Closed ouyangzhongqing closed 5 years ago
Hi,
Yes MorphNet can be applied to part of the network.
My guess will be more accurate if you share the code but I'd like to note that you should provide for both input_boundary
and output_boundary
a list of ops. So make sure you pass tensor.op
for the input and output tensors.
Note that, if the parts of the networks you want to regularizer are exactly the parts that have batch norm, it you could probably skip the input_boundary
argument, and also overshot the output_boundary
to be logits.op or something similar. The effect should be exactly the same.
If on the other hand you will be happy to learn the structure of the entire network, you could apply a GroupLasso based regularizer to the non BN part and a Gamma based regularizer to the BN part of the network.
Hope it helps,
Elad
Neural network construction as shown above, and regularizer loss are added. in function _get_cost_or_regularization_term(), "total" can display by tf.Print(), but "input_tensor" can't diaplay. The morphnet has errors as follows!
Hi,
@ouyangzhongqing I had similar error (InvalidArgumentError: Retval[0] does not have value) when using tf.contrib.layers.conv2d with BN layer, and GammaFlopsRegularizer. The issue is gone when I use conv2d with slim API: tf.contrib.slim.layers.conv2d.

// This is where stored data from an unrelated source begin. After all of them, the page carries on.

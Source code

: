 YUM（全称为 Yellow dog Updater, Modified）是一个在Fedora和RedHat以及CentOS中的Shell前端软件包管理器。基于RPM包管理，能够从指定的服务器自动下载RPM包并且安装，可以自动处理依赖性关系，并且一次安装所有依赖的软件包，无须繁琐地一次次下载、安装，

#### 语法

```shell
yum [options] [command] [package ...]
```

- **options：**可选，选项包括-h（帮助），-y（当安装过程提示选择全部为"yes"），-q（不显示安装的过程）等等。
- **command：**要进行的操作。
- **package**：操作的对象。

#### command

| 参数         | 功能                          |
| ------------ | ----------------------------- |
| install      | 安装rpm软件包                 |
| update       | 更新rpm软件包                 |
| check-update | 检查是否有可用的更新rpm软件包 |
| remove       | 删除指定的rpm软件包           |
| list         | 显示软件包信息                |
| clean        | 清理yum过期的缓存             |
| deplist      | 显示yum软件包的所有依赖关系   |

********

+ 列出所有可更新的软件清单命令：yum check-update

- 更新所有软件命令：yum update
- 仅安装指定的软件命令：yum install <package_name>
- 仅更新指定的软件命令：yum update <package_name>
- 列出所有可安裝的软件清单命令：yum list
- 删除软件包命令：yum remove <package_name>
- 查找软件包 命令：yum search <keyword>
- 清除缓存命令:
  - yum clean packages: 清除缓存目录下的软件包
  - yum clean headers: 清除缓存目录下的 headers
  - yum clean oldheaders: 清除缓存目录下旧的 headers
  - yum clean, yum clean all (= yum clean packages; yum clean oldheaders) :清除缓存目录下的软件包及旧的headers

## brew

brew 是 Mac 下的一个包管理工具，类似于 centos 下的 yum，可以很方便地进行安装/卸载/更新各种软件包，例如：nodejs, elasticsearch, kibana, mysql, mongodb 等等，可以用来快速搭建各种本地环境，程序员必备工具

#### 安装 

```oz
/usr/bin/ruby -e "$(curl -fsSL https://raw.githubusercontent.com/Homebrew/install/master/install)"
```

@eladeban I have two questions regarding your comment, the last paragraph. If we have a model with 100 layers, half of the layers with conv2d-BN and half the layers only conv2d, and assuming they are randomly placed.
1- Do we have to create 100 network_regularizers with inputs and output ops defined explicitly?
2- I had another experiment where GroupLassoFlopsRegularizer could regularize all layers (with or without BN) if tf.contrib.layers.conv2d is used (instead of slim). But I haven't seen this method recommended. Does it make the results invalid?
Thanks
@ouyangzhongqing I don't quite follow the question. which line is causing this error?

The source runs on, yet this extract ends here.